— Your goal —
This exercise calls for copying every line below that holds the word "since".

──────── Stored data ────────

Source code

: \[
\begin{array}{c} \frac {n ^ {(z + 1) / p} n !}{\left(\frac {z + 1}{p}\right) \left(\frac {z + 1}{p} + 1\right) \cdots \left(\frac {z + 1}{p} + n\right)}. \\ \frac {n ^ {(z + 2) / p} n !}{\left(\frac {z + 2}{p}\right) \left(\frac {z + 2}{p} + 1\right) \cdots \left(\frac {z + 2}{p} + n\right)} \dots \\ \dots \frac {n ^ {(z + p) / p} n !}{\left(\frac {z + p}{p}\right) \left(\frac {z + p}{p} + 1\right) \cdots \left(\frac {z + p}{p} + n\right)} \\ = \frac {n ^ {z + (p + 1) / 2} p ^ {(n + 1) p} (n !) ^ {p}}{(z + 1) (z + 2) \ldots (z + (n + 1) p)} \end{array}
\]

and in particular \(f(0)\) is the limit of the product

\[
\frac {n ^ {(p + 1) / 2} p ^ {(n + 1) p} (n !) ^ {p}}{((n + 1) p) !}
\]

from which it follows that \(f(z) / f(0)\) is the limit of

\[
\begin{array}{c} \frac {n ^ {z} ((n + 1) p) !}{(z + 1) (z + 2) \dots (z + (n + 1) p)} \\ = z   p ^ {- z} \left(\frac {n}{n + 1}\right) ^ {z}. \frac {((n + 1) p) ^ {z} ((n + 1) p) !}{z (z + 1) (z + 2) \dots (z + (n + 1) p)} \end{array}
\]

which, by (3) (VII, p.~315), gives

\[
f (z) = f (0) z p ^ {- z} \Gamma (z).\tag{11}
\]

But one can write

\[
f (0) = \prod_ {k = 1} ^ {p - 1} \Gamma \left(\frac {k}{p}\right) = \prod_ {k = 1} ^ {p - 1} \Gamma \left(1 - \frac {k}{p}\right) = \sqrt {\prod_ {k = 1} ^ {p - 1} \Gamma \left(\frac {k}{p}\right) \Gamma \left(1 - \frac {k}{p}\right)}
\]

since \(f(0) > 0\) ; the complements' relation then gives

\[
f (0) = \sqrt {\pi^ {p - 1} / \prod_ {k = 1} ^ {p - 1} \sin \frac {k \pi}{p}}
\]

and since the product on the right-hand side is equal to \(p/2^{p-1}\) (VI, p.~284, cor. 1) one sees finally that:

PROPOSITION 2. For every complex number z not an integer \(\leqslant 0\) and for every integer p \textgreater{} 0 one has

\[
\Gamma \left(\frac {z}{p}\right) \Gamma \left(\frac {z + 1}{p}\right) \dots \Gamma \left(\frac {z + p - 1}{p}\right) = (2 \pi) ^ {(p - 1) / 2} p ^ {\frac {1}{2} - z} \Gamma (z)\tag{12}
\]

────────
──────── Stored data ────────

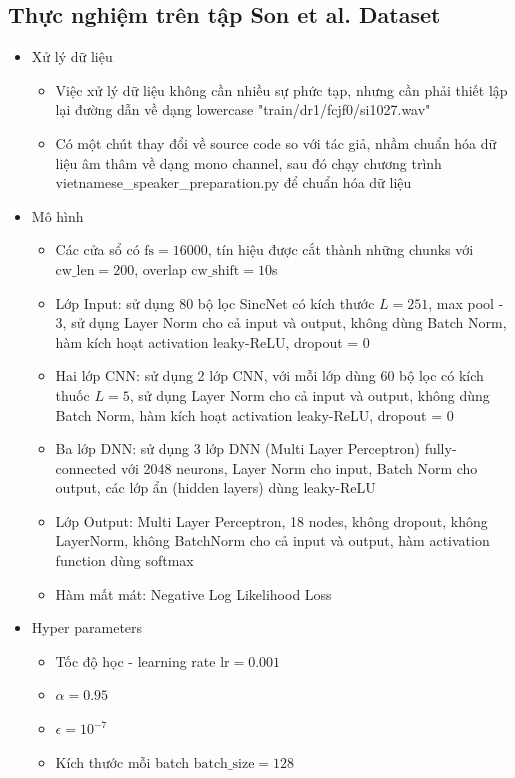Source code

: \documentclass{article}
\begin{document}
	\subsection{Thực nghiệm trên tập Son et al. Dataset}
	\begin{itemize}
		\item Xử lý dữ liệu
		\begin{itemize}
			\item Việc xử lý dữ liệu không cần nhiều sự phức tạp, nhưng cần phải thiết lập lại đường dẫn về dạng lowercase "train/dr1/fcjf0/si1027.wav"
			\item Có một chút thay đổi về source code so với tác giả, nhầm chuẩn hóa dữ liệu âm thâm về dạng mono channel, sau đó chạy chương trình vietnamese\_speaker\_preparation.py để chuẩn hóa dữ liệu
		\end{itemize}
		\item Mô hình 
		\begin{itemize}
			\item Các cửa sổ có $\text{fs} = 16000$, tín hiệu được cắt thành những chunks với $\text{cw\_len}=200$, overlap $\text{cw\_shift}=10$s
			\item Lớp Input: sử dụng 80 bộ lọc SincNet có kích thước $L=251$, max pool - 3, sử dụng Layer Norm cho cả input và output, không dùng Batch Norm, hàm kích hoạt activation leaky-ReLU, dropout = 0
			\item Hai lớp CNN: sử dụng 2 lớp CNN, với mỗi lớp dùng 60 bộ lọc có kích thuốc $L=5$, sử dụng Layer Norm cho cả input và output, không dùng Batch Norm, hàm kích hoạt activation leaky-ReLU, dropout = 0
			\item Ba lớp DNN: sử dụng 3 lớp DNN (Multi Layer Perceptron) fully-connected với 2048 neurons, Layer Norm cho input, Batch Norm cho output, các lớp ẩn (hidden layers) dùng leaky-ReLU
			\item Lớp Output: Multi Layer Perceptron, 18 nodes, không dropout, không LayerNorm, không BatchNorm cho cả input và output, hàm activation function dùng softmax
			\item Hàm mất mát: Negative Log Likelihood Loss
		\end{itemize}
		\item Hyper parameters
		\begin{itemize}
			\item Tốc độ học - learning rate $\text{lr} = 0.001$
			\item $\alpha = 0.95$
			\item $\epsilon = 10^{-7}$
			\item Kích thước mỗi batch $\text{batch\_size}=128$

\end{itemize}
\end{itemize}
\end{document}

────────

— Result of the task —
since \(f(0) > 0\) ; the complements' relation then gives
and since the product on the right-hand side is equal to \(p/2^{p-1}\) (VI, p.~284, cor. 1) one sees finally that:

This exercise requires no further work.